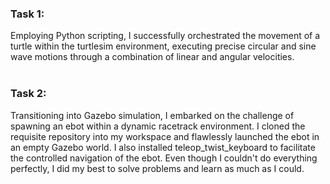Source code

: <h3> Task 1: </h3>
Employing Python scripting, I successfully orchestrated the movement of a turtle within the turtlesim environment, executing precise circular and sine wave motions through a combination of linear and angular velocities.
<br>
<br>
<h3> Task 2: </h3>
Transitioning into Gazebo simulation, I embarked on the challenge of spawning an ebot within a dynamic racetrack environment. I cloned the requisite repository into my workspace and flawlessly launched the ebot in an empty Gazebo world. I also installed teleop_twist_keyboard to facilitate the controlled navigation of the ebot. Even though I couldn't do everything perfectly, I did my best to solve problems and learn as much as I could.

## WORK INSTRUCTIONS
Could you write out every record exactly, leaving the pictures out?

## RESPONSE FOR THIS EXERCISE
Source code

: <h3> Task 1: </h3>
Employing Python scripting, I successfully orchestrated the movement of a turtle within the turtlesim environment, executing precise circular and sine wave motions through a combination of linear and angular velocities.
<br>
<br>
<h3> Task 2: </h3>
Transitioning into Gazebo simulation, I embarked on the challenge of spawning an ebot within a dynamic racetrack environment. I cloned the requisite repository into my workspace and flawlessly launched the ebot in an empty Gazebo world. I also installed teleop_twist_keyboard to facilitate the controlled navigation of the ebot. Even though I couldn't do everything perfectly, I did my best to solve problems and learn as much as I could.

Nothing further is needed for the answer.